Financial performance

Sales review

The segment’s overall revenues increased amid growth of sales prices due to the recovery of global demand. Additional support came from a temporary domestic supply deficit following the accident at Vorkutaugol’s Severnaya mine. Sales volumes rose due to higher annual output at the Erunakovskaya-8 mine in 2016, following longwall moves and unfavourable geological conditions in 2015. In addition, productivity at the Uskovskaya and Osinnikovskaya mines improved, and annual output at Mezhegeyugol rose following the launch of room-and-pillar mining operations in 2016.

Revenues from internal sales of coal products increased due to higher prices (up 15.9%), partially offset by lower sales volumes (down 0.6%). Revenues from external sales of coal products also rose due to higher prices (up 21.7%) and sales volumes (up 4.1%).

In 2016, the Coal segment’s sales to the Steel segment amounted to US$483 million (36.5% of sales), compared with US$419 million (39.2%) in 2015.

During the reporting period, roughly 48% of EVRAZ’ coking coal consumption in steelmaking came from the Group’s own operations, compared with 51% in 2015.

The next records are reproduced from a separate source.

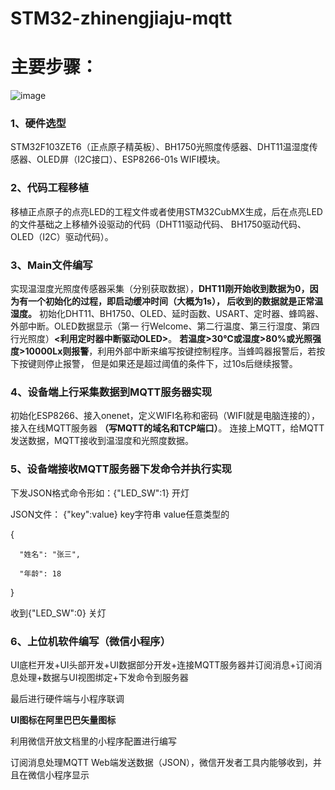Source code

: # STM32-zhinengjiaju-mqtt
# 主要步骤：

![image](STM32-zhinengjiaju-mqtt/blob/master/zhinengjiaju%20.png)
###  1、硬件选型
STM32F103ZET6（正点原子精英板）、BH1750光照度传感器、DHT11温湿度传感器、OLED屏（I2C接口）、ESP8266-01s WIFI模块。
  
###  2、代码工程移植
移植正点原子的点亮LED的工程文件或者使用STM32CubMX生成，后在点亮LED的文件基础之上移植外设驱动的代码（DHT11驱动代码、
  BH1750驱动代码、OLED（I2C）驱动代码）。

###  3、Main文件编写
  实现温湿度光照度传感器采集（分别获取数据），**DHT11刚开始收到数据为0，因为有一个初始化的过程，即启动缓冲时间（大概为1s），
  后收到的数据就是正常温湿度。** 初始化DHT11、BH1750、OLED、延时函数、USART、定时器、蜂鸣器、外部中断。OLED数据显示（第一
  行Welcome、第二行温度、第三行湿度、第四行光照度）**<利用定时器中断驱动OLED>**。
  **若温度>30℃或湿度>80%或光照强度>10000Lx则报警**，利用外部中断来编写按键控制程序。当蜂鸣器报警后，若按下按键则停止报警，
  但是如果还是超过阈值的条件下，过10s后继续报警。

###  4、设备端上行采集数据到MQTT服务器实现
  初始化ESP8266、接入onenet，定义WIFI名称和密码（WIFI就是电脑连接的），接入在线MQTT服务器 **（写MQTT的域名和TCP端口）**。
  连接上MQTT，给MQTT发送数据，MQTT接收到温湿度和光照度数据。

###  5、设备端接收MQTT服务器下发命令并执行实现
  下发JSON格式命令形如：{"LED_SW":1}  开灯

  JSON文件：  {"key":value}  key字符串  value任意类型的

  {
  
      "姓名": "张三",
      
      "年龄": 18
      
  }

  收到{"LED_SW":0}  关灯
  
###  6、上位机软件编写（微信小程序）
  UI底栏开发+UI头部开发+UI数据部分开发+连接MQTT服务器并订阅消息+订阅消息处理+数据与UI视图绑定+下发命令到服务器

  最后进行硬件端与小程序联调

  **UI图标在阿里巴巴矢量图标**

  利用微信开放文档里的小程序配置进行编写

  订阅消息处理MQTT Web端发送数据（JSON），微信开发者工具内能够收到，并且在微信小程序显示
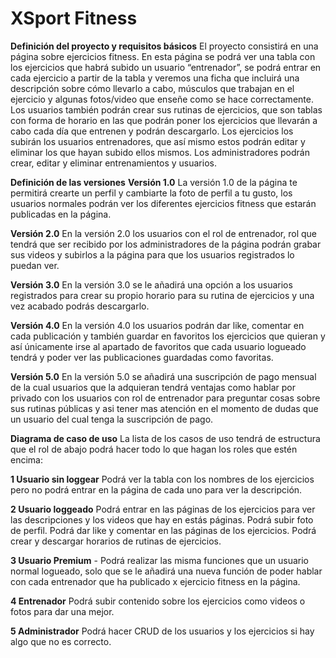 # XSport Fitness
**Definición del proyecto y requisitos básicos**
El proyecto consistirá en una página sobre ejercicios fitness. En esta página se podrá ver una tabla con los ejercicios que habrá subido un usuario “entrenador”, se podrá entrar en cada ejercicio a partir de la tabla y veremos una ficha que incluirá una descripción sobre cómo llevarlo a cabo, músculos que trabajan en el ejercicio y algunas fotos/video que enseñe como se hace correctamente. Los usuarios también podrán crear sus rutinas de ejercicios, que son tablas con forma de horario en las que podrán poner los ejercicios que llevarán a cabo cada día que entrenen y podrán descargarlo. Los ejercicios los subirán los usuarios entrenadores, que así mismo estos podrán editar y eliminar los que hayan subido ellos mismos. Los administradores podrán crear, editar y eliminar entrenamientos y usuarios.


**Definición de las versiones**
**Versión 1.0**
La versión 1.0 de la página te permitirá crearte un perfil y cambiarte la foto de perfil a tu gusto, los usuarios normales podrán ver los diferentes ejercicios fitness que estarán publicadas en la página.

**Versión 2.0**
En la versión 2.0 los usuarios con el rol de entrenador, rol que tendrá que ser recibido por  los administradores de la página podrán grabar sus videos y subirlos a la página para que los usuarios registrados lo puedan ver.

**Versión 3.0**
En la versión 3.0 se le añadirá una opción a los usuarios registrados para crear su propio horario para su rutina de ejercicios y una vez acabado podrás descargarlo. 

**Versión 4.0**
En la versión 4.0 los usuarios podrán dar like, comentar en cada publicación y también guardar en favoritos los ejercicios que quieran y así únicamente irse al apartado de favoritos que cada usuario logueado tendrá y poder ver las publicaciones guardadas como favoritas.

**Versión 5.0**
En la versión 5.0 se añadirá una suscripción de pago mensual de la cual usuarios que la adquieran tendrá ventajas como hablar por privado con los usuarios con rol de entrenador para preguntar cosas sobre sus rutinas públicas y asi tener mas atención en el momento de dudas que un usuario del cual tenga la suscripción de pago.

**Diagrama de caso de uso**
La lista de los casos de uso tendrá de estructura que el rol de abajo podrá hacer todo lo que hagan los roles que estén encima:

 **1  Usuario sin loggear**
Podrá ver la tabla con los nombres de los ejercicios pero no podrá entrar en la página de cada uno para ver la descripción.

**2 Usuario loggeado**
Podrá entrar en las páginas de los ejercicios para ver las descripciones y los
videos que hay en estás páginas.
Podrá subir foto de perfil.
Podrá dar like y comentar en las páginas de los ejercicios.
Podrá crear y descargar horarios de rutinas de ejercicios.

**3 Usuario Premium**
     -	Podrá realizar las misma funciones que un usuario normal logueado, solo que se le añadirá una nueva función de poder hablar con cada entrenador que ha publicado x ejercicio fitness en la página.

**4 Entrenador**
Podrá subir contenido sobre los ejercicios como videos o fotos para dar una mejor.

**5 Administrador**
Podrá hacer CRUD de los usuarios y los ejercicios si hay algo que no es correcto.
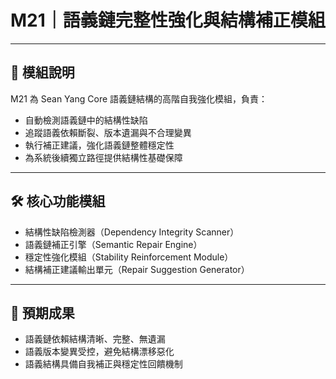 # M21｜語義鏈完整性強化與結構補正模組

---

## 📘 模組說明

M21 為 Sean Yang Core 語義鏈結構的高階自我強化模組，負責：

- 自動檢測語義鏈中的結構性缺陷  
- 追蹤語義依賴斷裂、版本遺漏與不合理變異  
- 執行補正建議，強化語義鏈整體穩定性  
- 為系統後續獨立路徑提供結構性基礎保障  

---

## 🛠 核心功能模組

- 結構性缺陷檢測器（Dependency Integrity Scanner）  
- 語義鏈補正引擎（Semantic Repair Engine）  
- 穩定性強化模組（Stability Reinforcement Module）  
- 結構補正建議輸出單元（Repair Suggestion Generator）  

---

## 🎯 預期成果

- 語義鏈依賴結構清晰、完整、無遺漏  
- 語義版本變異受控，避免結構漂移惡化  
- 語義結構具備自我補正與穩定性回饋機制  
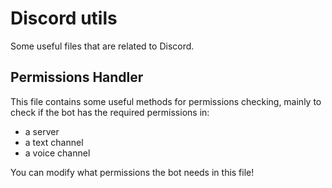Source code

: # Discord utils
Some useful files that are related to Discord.

## Permissions Handler
This file contains some useful methods for permissions checking, mainly to check if the bot
has the required permissions in:
- a server
- a text channel
- a voice channel

You can modify what permissions the bot needs in this file!
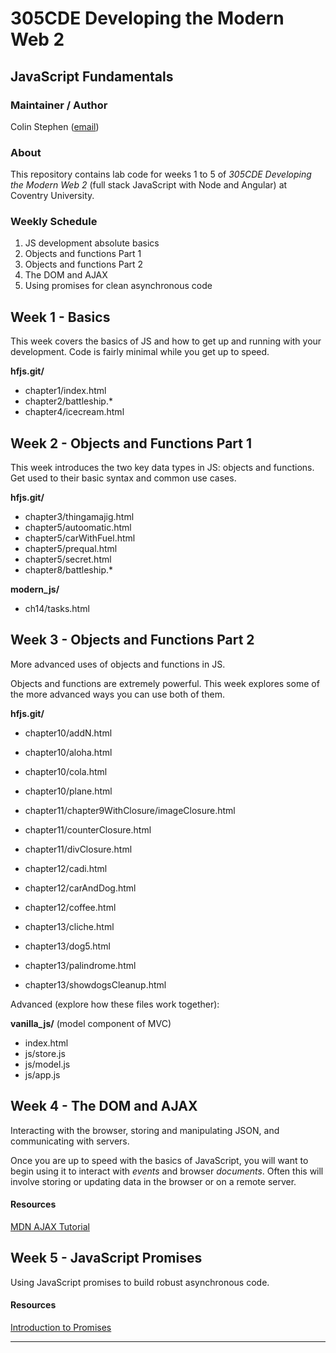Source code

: # 305CDE Developing the Modern Web 2

## JavaScript Fundamentals

### Maintainer / Author

Colin Stephen ([email](mailto:colin.stephen@coventry.ac.uk))

### About

This repository contains lab code for weeks 1 to 5 of _305CDE Developing the Modern Web 2_ (full stack JavaScript with Node and Angular) at Coventry University.

### Weekly Schedule

1. JS development absolute basics
2. Objects and functions Part 1
3. Objects and functions Part 2
4. The DOM and AJAX
5. Using promises for clean asynchronous code


## Week 1 - Basics

This week covers the basics of JS and how to get up and running with your development. Code is fairly minimal while you get up to speed.

**hfjs.git/**

* chapter1/index.html
* chapter2/battleship.*
* chapter4/icecream.html

## Week 2 - Objects and Functions Part 1

This week introduces the two key data types in JS: objects and functions. Get used to their basic syntax and common use cases.

**hfjs.git/**

* chapter3/thingamajig.html
* chapter5/autoomatic.html
* chapter5/carWithFuel.html
* chapter5/prequal.html
* chapter5/secret.html
* chapter8/battleship.*

**modern_js/**

* ch14/tasks.html

## Week 3 - Objects and Functions Part 2

More advanced uses of objects and functions in JS.

Objects and functions are extremely powerful. This week explores some of the more advanced ways you can use both of them.

**hfjs.git/**

* chapter10/addN.html
* chapter10/aloha.html
* chapter10/cola.html
* chapter10/plane.html
* chapter11/chapter9WithClosure/imageClosure.html
* chapter11/counterClosure.html
* chapter11/divClosure.html
* chapter12/cadi.html
* chapter12/carAndDog.html
* chapter12/coffee.html

* chapter13/cliche.html
* chapter13/dog5.html
* chapter13/palindrome.html
* chapter13/showdogsCleanup.html

Advanced (explore how these files work together):

**vanilla_js/** (model component of MVC)

* index.html
* js/store.js
* js/model.js
* js/app.js

## Week 4 - The DOM and AJAX

Interacting with the browser, storing and manipulating JSON, and communicating with servers.

Once you are up to speed with the basics of JavaScript, you will want to begin using it to interact with _events_ and browser _documents_. Often this will involve storing or updating data in the browser or on a remote server.

#### Resources

[MDN AJAX Tutorial][]

## Week 5 - JavaScript Promises

Using JavaScript promises to build robust asynchronous code.

#### Resources

[Introduction to Promises][]

-----

[Introduction to Promises]: http://www.html5rocks.com/en/tutorials/es6/promises/
[MDN AJAX Tutorial]: https://developer.mozilla.org/en-US/docs/AJAX/Getting_Started
[MDN JavaScript]: https://developer.mozilla.org/en/docs/Web/JavaScript
[MDN web tutorial list]: https://developer.mozilla.org/en-US/docs/Web/Tutorials
[Learn javascript properly]: http://javascriptissexy.com/how-to-learn-javascript-properly/
[Javascript patterns collection]: http://shichuan.github.io/javascript-patterns/
[Eloquent javascript]: http://eloquentjavascript.net/
[Superhero JS]: http://superherojs.com/
[You might not need jQuery]: http://youmightnotneedjquery.com/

Coal segment revenues by product
2016 2015 Change, %
US$ million % of total segment revenues US$ million % of total segment revenues
External sales
Coal products 756 57.2 601 56.2 25.8
Coking coal 66 5.0 58 5.4 13.8
Coal concentrate 690 52.2 543 50.8 27.1
Inter-segment sales
Coal products 451 34.1 391 36.6 15.3
Coking coal 42 3.2 47 4.4 (10.6)
Coal concentrate 409 30.9 344 32.2 18.9
Other revenues 115 8.7 76 7.2 51.3
Total 1,322 100.0 1,068 100.0 23.8

Coal segment cost of revenues

The main factors behind the decrease in the segment’s cost of revenues compared with 2015 were:

  • The cost of auxiliary materials decreased in 2016, primarily due to rouble weakening, as well as to the effect of cost-cutting initiatives.
  • The increase in services costs was due to higher production volumes, though this was partially offset by rouble depreciation.
  • Transportation costs declined as a result of the rouble weakening, which was partially offset by an increase in costs due to higher sales volumes in 2016.
  • Staff costs were down due to rouble weakening and asset optimisation initiatives.
  • Depreciation and depletion costs fell mostly due to rouble weakening and asset optimisation initiatives, including the suspension of operations at Raspadskaya’s MUK-96 mine and the closure of a mine field 1 at Raspadskaya Koksovaya.
  • Energy costs fell due the effect of currency movements, albeit partly offset by higher electricity prices in local currencies.
  • Other costs increased, primarily due to changes in goods for resale and raw material costs, partially offset by the effect of the rouble weakening.

Coal segment cost of revenues
2016 2015 Change, %
US$ million % of total segment revenues US$ million % of total segment revenues
Cost of revenues 701 53.0 758 71.0 (7.5)
Auxiliary materials 113 8.5 106 9.9 (6.6)
Services 85 6.4 74 6.9 14.9
Transportation 126 9.5 146 13.7 (13.7)
Staff costs 163 12.3 194 18.2 (16.0)
Depreciation/Depletion 135 10.2 156 14.6 (13.5)
Energy 37 2.8 38 3.6 (2.6)
Other Includes primarily goods for resale and certain taxes, allowance for inventory, raw materials and inter-segment unrealised profit. 42 3.3 44 4.1 (4.5)

Coal segment gross profit

The Coal segment’s gross profit amounted to US$621 million in 2016, up from US$310 million in 2015. The gross profit margin rose, primarily due to the increase in sales prices and volumes, cost-cutting initiatives and rouble depreciation’s influence on costs.